Time series find and analyse chunks

Hello,

I’ve built already a few workflows but with this problem I’m lost at the moment.
In the graph you can see a price vs. time.
I have just 2 columns - date and price

If the price value is ‘1’ or ‘nan’ then the system is not invested
If the price value shows a real price then the system is invested

I want to know from this data:

  • when was the system invested (buy date and sell date)
  • what was the buy price and what was the sell price
  • … this I need to know for every period where the price was not “1”

What I would like to have now is a simple table with start date and end date for each part when the system was invested:

row Start Date / End Date / Start Price / End Price

row0: 2021-01-03 / 2021-01-07 / 1.87 $ / 1.92 $
row1: 2021-02-24 / 2021-02-27 / …
row2: …

Any idea how can I dow this with a workflow?

1 Like

Hi @dev_python , welcome to the community!

The basis for the way I solved this (fingers-crossed it works!) was to work out what data was going to be useful, and what was “noise”. I put together a sample data set as follows:

I’m assuming that you can already get any “NaN” values to be represented as 1 in your input table, so this was my starting point.

So to find your “buy and sell” prices, we need to find the groupings and discard rows that don’t give us anything. I start by finding a way to “simplify” the meaning of the numbers. So any value of 1 in the price column tells me it is Not Invested, and any other value tells me it IS invested. So I created an “Invested” column containing a flag of 1 for invested and 0 for not invested. In this case I used integers rather than booleans but you could use whatever.
image

Having established whether a row was invested, I wanted to know if the rows either side of it were invested. We need this to establish start and end of a period.

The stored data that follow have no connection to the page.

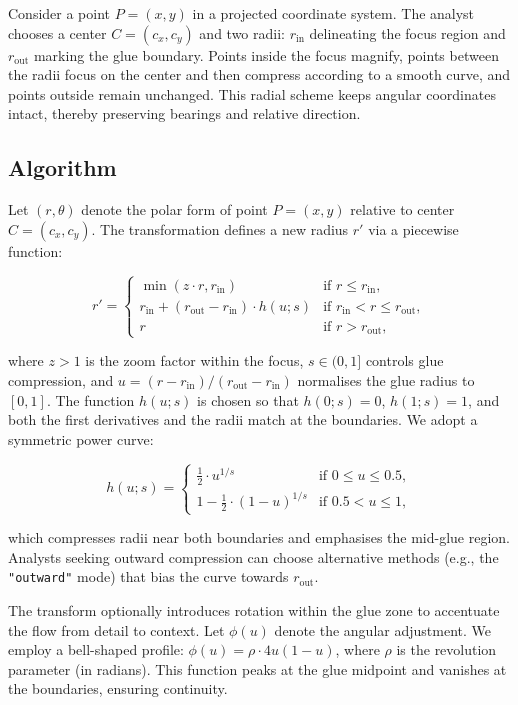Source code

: Consider a point \(P = (x, y)\) in a projected coordinate system. The analyst chooses a center \(C = (c_x, c_y)\) and two radii: \(r_{\text{in}}\) delineating the focus region and \(r_{\text{out}}\)
marking the glue boundary. Points inside the focus magnify, points between the radii focus on the center and then compress according to a smooth curve, and points outside remain unchanged. This radial scheme keeps angular
coordinates intact, thereby preserving bearings and relative direction.

\hypertarget{algorithm}{%
\subsection{Algorithm}\label{algorithm}}

Let \((r, \theta)\) denote the polar form of point \(P = (x, y)\) relative to center \(C = (c_x, c_y)\). The transformation defines a new radius \(r'\) via a piecewise function:

\[
 r' = 
 \begin{cases}
   \min\left( z \cdot r, r_{\text{in}} \right) & \text{if } r \le r_{\text{in}}, \\
   r_{\text{in}} + (r_{\text{out}} - r_{\text{in}}) \cdot h(u; s) & \text{if } r_{\text{in}} < r \le r_{\text{out}}, \\
   r & \text{if } r > r_{\text{out}},
 \end{cases}
\]

where \(z > 1\) is the zoom factor within the focus, \(s \in (0, 1]\) controls glue compression, and
\(u = { (r - r_{\text{in}}) }/{ (r_{\text{out}} - r_{\text{in}}) }\) normalises the glue radius to
\([0,1]\). The function \(h(u; s)\) is chosen so that \(h(0; s) = 0\), \(h(1; s) = 1\), and both the
first derivatives and the radii match at the boundaries. We adopt a symmetric power curve:

\[
 h(u; s) = 
 \begin{cases}
   \tfrac{1}{2} \cdot u^{1/s} & \text{if } 0 \le u \le 0.5, \\
   1 - \tfrac{1}{2} \cdot (1 - u)^{1/s} & \text{if } 0.5 < u \le 1,
 \end{cases}
\]

which compresses radii near both boundaries and emphasises the mid-glue region. Analysts seeking
outward compression can choose alternative methods (e.g., the \texttt{"outward"} mode) that bias the curve
towards \(r_{\text{out}}\).

The transform optionally introduces rotation within the glue zone to accentuate the flow from detail
to context. Let \(\phi(u)\) denote the angular adjustment. We employ a bell-shaped profile:
\(\phi(u) = \rho \cdot 4u(1-u)\), where \(\rho\) is the revolution parameter (in radians). This
function peaks at the glue midpoint and vanishes at the boundaries, ensuring continuity.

If we number our rows (RowNum), and make sure they are in ascending date order, then we can use a Lag Column node to tell us the number of the previous row (RowNum - 1). Using a pair of Cell Replacers, we can join between RowNum and RowNum -1, once in one direction (for previous row) and then in the other direction (for next row) to return the Invested flag for the prev and next rows. A small tidy up was required to handle the FIRST and FINAL rows of the data set. It is assumed that in these cases the imaginary row prior to the first row would not be invested, and neither would the row AFTER the final row. This then ensures they are treated as a BUY and SELL respectively.

image
image

After that, we can then use a rule that determines if a particular invested row is the beginning, end or somewhere in the middle of the particular block. We aren’t interested in the ones in the middle so we want to discard them. Here then we want to keep only rows where it is invested and either the row before, or the row after wasn’t invested.

image

This should then result in us having only alternate rows which are start and end of investment blocks. (Except that I then realised there was an edge-case that if an investment were both bought and sold on the same date, this wouldn’t be the case, so I inserted a couple of nodes just prior to the discard that found any “isolated” investments and duplicated them so that they would form a start-end pair of same date and price.

image

The final part was then to group the rows into pairs. Using the rowindex was the simplest way I found to do this so the odd row number in each pair was using as a “block number”. This could then be grouped with a groupby on “Block” returning min, max dates, and first and last prices for each block.

image

image

I hope it works, or at least gives some ideas for your own data set. Attached is my workflow, and do let me know if you spot any errors, or need any further assistance

KNIME_time_series_chunks.knwf (39.6 KB)

6 Likes

Hi @takbb ,

really I don’t know what to say!

Not only the solution is so cool - but that you put in so much effort in explaining all the steps in detail is really awesome. I appreciate that so much!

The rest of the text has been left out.